Filter the entries down to the lines holding "output", then copy those lines.
Start of DATA FOR THIS TASK
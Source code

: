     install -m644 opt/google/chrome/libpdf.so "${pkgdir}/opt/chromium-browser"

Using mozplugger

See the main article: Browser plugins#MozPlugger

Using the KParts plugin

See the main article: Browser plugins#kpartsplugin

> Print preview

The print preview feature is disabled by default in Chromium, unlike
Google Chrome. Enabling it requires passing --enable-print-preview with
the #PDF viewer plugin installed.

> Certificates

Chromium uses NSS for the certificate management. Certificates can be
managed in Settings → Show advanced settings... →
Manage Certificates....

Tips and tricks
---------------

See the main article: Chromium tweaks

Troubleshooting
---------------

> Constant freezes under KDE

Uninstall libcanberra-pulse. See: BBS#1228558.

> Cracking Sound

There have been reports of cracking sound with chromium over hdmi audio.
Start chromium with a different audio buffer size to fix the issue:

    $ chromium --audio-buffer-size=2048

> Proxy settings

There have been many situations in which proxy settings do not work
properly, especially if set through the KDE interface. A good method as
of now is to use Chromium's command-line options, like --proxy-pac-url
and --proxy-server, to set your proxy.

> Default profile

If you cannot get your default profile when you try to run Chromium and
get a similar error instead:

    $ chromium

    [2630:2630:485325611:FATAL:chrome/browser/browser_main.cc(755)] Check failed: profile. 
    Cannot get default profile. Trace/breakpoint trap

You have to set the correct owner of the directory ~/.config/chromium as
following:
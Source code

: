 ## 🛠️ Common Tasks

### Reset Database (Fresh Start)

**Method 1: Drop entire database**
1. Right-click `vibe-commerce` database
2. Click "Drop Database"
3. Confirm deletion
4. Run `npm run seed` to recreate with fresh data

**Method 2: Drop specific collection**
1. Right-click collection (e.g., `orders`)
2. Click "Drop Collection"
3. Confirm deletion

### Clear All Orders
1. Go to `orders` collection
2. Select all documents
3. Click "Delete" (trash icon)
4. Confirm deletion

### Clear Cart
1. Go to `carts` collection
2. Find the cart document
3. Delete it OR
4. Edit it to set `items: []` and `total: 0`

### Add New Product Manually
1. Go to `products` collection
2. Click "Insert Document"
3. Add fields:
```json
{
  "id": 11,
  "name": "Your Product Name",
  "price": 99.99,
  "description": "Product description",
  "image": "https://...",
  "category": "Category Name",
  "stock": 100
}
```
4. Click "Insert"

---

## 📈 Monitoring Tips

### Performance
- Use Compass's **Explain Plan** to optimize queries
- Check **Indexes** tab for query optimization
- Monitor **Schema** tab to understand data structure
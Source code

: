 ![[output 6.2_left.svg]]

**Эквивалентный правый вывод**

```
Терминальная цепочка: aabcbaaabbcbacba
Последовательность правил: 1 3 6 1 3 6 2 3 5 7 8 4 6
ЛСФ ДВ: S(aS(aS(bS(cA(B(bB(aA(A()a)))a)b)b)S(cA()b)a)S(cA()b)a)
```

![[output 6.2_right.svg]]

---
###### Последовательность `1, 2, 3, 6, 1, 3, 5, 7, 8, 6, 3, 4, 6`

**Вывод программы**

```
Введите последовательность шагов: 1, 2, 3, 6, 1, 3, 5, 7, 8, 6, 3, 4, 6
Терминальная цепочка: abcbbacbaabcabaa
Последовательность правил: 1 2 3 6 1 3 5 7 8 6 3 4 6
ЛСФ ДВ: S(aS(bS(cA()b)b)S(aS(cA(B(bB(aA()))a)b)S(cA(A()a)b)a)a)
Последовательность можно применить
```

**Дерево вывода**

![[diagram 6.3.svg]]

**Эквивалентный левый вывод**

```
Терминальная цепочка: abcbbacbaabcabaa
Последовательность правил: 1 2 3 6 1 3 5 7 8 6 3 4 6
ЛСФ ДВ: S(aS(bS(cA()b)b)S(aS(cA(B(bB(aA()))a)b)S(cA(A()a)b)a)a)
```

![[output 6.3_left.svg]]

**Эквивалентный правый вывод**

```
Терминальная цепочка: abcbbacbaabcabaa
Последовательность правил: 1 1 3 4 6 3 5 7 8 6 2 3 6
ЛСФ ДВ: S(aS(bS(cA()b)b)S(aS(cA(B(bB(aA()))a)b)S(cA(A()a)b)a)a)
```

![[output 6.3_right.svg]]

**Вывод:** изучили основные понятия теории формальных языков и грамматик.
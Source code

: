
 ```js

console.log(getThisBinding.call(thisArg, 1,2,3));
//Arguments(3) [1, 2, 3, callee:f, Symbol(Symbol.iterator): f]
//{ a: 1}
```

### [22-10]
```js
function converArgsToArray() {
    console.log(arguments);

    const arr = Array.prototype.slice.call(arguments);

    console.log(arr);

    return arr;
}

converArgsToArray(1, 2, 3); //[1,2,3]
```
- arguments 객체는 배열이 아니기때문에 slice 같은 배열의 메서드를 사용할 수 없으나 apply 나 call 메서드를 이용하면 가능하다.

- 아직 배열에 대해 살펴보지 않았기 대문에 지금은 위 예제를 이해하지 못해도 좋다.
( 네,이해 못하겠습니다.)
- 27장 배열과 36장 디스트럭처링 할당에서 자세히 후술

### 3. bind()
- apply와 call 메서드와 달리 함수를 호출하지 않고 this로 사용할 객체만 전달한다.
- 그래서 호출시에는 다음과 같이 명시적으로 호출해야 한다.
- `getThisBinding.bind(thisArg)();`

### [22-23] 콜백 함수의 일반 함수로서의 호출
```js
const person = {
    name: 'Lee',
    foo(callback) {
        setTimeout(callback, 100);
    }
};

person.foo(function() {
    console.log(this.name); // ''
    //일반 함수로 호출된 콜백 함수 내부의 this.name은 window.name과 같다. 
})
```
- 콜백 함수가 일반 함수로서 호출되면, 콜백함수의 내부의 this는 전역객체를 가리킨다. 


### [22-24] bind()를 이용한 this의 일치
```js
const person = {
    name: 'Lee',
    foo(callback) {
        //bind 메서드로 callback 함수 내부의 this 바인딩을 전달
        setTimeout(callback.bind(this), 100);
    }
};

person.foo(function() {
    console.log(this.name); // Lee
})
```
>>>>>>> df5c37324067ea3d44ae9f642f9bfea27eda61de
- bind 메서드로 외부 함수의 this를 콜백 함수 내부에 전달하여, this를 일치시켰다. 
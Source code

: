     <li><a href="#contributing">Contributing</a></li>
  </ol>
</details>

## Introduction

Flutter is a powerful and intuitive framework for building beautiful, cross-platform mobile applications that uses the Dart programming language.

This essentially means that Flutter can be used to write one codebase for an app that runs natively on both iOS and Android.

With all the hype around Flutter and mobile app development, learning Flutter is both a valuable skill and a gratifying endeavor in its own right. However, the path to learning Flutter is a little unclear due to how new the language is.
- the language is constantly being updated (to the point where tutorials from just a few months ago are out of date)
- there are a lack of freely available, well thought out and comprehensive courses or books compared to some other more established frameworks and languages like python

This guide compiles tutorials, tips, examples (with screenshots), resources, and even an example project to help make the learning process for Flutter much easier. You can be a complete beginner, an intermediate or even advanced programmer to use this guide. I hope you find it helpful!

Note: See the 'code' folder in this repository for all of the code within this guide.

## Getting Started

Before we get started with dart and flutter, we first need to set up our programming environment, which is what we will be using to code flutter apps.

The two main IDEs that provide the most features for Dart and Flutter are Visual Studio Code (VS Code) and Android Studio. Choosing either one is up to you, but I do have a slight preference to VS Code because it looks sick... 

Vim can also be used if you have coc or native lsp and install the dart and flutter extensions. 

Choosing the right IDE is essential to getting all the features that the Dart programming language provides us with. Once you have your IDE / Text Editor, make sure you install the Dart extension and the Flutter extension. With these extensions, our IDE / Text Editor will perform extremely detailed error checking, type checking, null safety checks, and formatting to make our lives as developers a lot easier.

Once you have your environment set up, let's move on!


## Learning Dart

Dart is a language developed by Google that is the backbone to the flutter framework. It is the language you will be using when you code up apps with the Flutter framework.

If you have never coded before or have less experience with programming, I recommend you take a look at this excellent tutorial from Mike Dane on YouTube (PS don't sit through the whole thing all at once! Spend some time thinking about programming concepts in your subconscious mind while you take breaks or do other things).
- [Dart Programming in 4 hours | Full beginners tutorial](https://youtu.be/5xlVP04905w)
End of DATA FOR THIS TASK
ANSWER SPACE ->
: ![[output 6.2_left.svg]]
![[output 6.2_right.svg]]
![[output 6.3_left.svg]]
![[output 6.3_right.svg]]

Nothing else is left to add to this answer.